United Capital announced the program to its advisors in the fourth quarter of last year and began the first round of liquidity in January and February.
Clive Cholerton, a managing director with United Capital based in Boca Raton, Fla., was one of the advisors who participated. He joined the firm in February 2007.
“When United purchased my independent practice, part of the deal was I took stock in the company,” Cholerton told ThinkAdvisor. “Now, this event gave me the opportunity to realize some of the actual investment that I had in the company.”
Cholerton said that he first heard of United Capital when he hired Angie Herbers (who is a writer for Investment Advisor and ThinkAdvisor) as an independent consultant as he tried to separate his partnership with accounting firms who were minority shareholders. “We started to realize that our paths were going in different directions, so we looked for a way of unwinding the partnership,” he said. “What was so appealing to me was here was a company that was doing exactly what I wanted to be doing, only doing it better, and with bigger and better toys.”

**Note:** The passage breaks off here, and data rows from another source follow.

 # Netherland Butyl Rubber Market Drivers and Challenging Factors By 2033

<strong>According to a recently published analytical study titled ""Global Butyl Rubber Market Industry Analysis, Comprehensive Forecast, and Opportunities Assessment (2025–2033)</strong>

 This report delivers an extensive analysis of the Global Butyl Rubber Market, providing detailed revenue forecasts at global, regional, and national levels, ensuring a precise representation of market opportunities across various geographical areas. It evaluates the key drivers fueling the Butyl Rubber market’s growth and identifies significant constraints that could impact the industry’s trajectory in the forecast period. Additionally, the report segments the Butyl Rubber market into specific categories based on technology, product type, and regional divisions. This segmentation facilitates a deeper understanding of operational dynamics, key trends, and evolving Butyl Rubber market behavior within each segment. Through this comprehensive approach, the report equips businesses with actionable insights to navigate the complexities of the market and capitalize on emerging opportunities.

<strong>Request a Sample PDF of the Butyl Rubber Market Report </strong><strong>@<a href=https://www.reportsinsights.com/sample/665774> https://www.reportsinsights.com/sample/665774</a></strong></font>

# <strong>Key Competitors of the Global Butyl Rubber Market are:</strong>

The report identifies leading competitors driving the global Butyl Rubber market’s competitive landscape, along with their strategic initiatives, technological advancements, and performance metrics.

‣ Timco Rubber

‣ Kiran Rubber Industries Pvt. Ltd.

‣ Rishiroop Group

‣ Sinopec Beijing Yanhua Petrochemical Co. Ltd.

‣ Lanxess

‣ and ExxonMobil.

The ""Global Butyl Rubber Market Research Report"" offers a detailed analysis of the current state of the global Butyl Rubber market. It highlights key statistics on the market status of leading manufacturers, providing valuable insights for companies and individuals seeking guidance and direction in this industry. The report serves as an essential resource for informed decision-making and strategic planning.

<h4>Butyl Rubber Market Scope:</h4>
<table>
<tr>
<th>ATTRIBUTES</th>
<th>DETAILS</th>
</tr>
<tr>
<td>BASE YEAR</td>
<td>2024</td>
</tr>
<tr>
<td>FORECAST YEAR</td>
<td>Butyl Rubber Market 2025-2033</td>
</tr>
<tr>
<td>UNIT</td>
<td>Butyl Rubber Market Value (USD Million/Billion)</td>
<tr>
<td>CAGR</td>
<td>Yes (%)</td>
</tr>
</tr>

Roth, who is based at the firm’s headquarters in Newport Beach, Calif., noted that the firm recently acquired a round of private equity capital. “The vast majority of that is earmarked toward other acquisitions and new growth strategies, but we all agreed to use a portion of the money on our balance sheet to create a liquidity pool for our advisors,” he said.
Advisors can only cash out up to 25% of their holdings in United Capital stock because, as Roth said, “the goal isn’t to cash people out, per se, it’s just to allow people to take some chips off the table and diversify if they need to take care of some things in their lives.”
In fact, United Capital advisors are fairly young and not nearing retirement yet. Roth estimated the average advisor at the firm is likely “mid- to late 40s.”
Most advisors eligible for the program took advantage of it, but Roth said that the majority of those didn’t take the maximum allowed. “It’s a good validation for us that we were creating the flexibility for people to be able to create some liquidity, but when people had the option and did their own analysis, people felt really good about continuing to hold onto the stock,” he said.
Roth said the program will be an annual event. “Each year, a new group become eligible based on their tenure with the firm, so that the next priority will go to people who haven’t had a chance to sell anything yet and we’ll go from there.
“We’ve had terrific feedback from the people involved and terrific feedback from the people who will be eligible in the future. So far, it’s been one of the best-received programs that we’ve ever had.”
Cholerton noted that one of the benefits of the liquidity program is confidence in the firm. “Any time you go into any of these deals when some of it’s being paid for in stock,” he said, you have to ask yourself, “is that going to have value in the future?”
In the case of United Capital, he said, “Here’s a company that went through the financial downturn, still found a way to continue to grow revenue each and every one of those years, still has continued to build shareholder value at a very impressive rate. For me as a shareholder, when you take that leap of faith going into it, it’s nice to see it realized.”